== Exercise instructions ==
Reproduce exactly the lines from the top of the records below through the line holding "Arm USB families".

== Material to process ==
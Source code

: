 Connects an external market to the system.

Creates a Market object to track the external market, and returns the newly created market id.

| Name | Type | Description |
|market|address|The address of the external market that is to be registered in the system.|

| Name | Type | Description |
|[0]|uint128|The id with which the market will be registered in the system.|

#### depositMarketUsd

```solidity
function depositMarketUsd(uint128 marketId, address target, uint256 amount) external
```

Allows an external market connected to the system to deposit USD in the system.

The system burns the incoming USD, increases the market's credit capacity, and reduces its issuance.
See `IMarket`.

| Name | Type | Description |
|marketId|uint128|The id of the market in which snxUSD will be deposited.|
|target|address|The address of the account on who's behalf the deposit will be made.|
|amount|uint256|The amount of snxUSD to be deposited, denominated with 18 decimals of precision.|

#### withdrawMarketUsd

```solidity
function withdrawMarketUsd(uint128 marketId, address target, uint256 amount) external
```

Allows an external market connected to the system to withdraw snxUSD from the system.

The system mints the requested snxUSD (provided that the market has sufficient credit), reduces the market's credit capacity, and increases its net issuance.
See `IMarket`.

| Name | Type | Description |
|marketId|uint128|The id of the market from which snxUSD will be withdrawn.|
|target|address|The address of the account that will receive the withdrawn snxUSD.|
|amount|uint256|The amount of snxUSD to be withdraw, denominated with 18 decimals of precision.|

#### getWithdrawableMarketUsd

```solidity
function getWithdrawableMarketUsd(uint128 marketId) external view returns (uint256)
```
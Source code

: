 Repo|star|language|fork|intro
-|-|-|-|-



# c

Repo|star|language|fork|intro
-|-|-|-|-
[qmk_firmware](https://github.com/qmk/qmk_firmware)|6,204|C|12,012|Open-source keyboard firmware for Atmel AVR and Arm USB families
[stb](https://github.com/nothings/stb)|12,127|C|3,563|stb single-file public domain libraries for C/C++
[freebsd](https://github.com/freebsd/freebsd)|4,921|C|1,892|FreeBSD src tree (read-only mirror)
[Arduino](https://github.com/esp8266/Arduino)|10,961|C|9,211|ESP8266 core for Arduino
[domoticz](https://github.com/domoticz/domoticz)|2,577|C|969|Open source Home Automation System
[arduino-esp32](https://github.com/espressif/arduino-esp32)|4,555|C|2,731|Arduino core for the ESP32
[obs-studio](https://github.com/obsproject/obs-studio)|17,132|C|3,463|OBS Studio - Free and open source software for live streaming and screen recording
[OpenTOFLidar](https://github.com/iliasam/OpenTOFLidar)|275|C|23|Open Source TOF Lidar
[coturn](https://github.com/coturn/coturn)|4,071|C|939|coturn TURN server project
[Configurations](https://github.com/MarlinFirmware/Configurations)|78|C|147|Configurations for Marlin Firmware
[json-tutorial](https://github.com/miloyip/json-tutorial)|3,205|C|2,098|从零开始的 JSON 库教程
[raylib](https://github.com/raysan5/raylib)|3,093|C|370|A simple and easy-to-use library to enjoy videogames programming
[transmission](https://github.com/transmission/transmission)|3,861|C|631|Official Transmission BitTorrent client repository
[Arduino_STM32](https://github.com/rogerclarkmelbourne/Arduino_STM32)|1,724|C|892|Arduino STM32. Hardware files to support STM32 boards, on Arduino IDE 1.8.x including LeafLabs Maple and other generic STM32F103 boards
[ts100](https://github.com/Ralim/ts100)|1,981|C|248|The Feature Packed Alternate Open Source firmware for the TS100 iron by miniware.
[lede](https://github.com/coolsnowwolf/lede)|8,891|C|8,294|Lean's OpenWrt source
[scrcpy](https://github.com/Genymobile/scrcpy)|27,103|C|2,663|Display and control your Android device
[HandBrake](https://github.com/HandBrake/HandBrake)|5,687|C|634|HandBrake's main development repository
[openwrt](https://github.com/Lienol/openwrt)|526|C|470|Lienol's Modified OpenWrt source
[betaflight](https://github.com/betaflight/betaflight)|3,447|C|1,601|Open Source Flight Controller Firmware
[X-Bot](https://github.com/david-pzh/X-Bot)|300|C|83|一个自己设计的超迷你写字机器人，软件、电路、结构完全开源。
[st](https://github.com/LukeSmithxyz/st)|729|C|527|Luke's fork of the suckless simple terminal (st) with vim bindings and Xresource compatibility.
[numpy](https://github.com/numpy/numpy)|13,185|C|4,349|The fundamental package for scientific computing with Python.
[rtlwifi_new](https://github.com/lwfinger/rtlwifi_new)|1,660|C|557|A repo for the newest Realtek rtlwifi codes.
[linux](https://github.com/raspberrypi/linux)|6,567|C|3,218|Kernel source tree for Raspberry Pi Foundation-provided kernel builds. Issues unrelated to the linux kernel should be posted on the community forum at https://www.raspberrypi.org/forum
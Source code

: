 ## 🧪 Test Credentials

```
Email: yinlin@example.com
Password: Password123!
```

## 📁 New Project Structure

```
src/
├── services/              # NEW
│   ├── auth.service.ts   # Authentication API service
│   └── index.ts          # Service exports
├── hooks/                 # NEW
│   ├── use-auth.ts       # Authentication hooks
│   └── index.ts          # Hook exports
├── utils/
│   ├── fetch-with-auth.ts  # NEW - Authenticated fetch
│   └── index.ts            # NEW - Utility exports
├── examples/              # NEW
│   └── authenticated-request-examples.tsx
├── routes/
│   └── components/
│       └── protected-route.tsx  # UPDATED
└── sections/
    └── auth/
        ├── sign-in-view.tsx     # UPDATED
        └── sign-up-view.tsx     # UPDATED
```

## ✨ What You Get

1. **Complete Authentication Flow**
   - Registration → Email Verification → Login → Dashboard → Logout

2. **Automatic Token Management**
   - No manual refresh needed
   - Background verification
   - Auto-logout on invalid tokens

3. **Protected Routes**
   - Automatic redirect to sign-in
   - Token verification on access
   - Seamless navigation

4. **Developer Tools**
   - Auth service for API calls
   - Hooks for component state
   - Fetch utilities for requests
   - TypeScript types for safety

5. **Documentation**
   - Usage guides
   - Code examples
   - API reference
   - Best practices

== Problem solution ==
Source code

: Connects an external market to the system.

Creates a Market object to track the external market, and returns the newly created market id.

| Name | Type | Description |
|market|address|The address of the external market that is to be registered in the system.|

| Name | Type | Description |
|[0]|uint128|The id with which the market will be registered in the system.|

#### depositMarketUsd

```solidity
function depositMarketUsd(uint128 marketId, address target, uint256 amount) external
```

Allows an external market connected to the system to deposit USD in the system.

The system burns the incoming USD, increases the market's credit capacity, and reduces its issuance.
See `IMarket`.

| Name | Type | Description |
|marketId|uint128|The id of the market in which snxUSD will be deposited.|
|target|address|The address of the account on who's behalf the deposit will be made.|
|amount|uint256|The amount of snxUSD to be deposited, denominated with 18 decimals of precision.|

#### withdrawMarketUsd

```solidity
function withdrawMarketUsd(uint128 marketId, address target, uint256 amount) external
```

Allows an external market connected to the system to withdraw snxUSD from the system.

The system mints the requested snxUSD (provided that the market has sufficient credit), reduces the market's credit capacity, and increases its net issuance.
See `IMarket`.

| Name | Type | Description |
|marketId|uint128|The id of the market from which snxUSD will be withdrawn.|
|target|address|The address of the account that will receive the withdrawn snxUSD.|
|amount|uint256|The amount of snxUSD to be withdraw, denominated with 18 decimals of precision.|

#### getWithdrawableMarketUsd

```solidity
function getWithdrawableMarketUsd(uint128 marketId) external view returns (uint256)
```
Source code

: Repo|star|language|fork|intro
-|-|-|-|-



# c

Repo|star|language|fork|intro
-|-|-|-|-
[qmk_firmware](https://github.com/qmk/qmk_firmware)|6,204|C|12,012|Open-source keyboard firmware for Atmel AVR and Arm USB families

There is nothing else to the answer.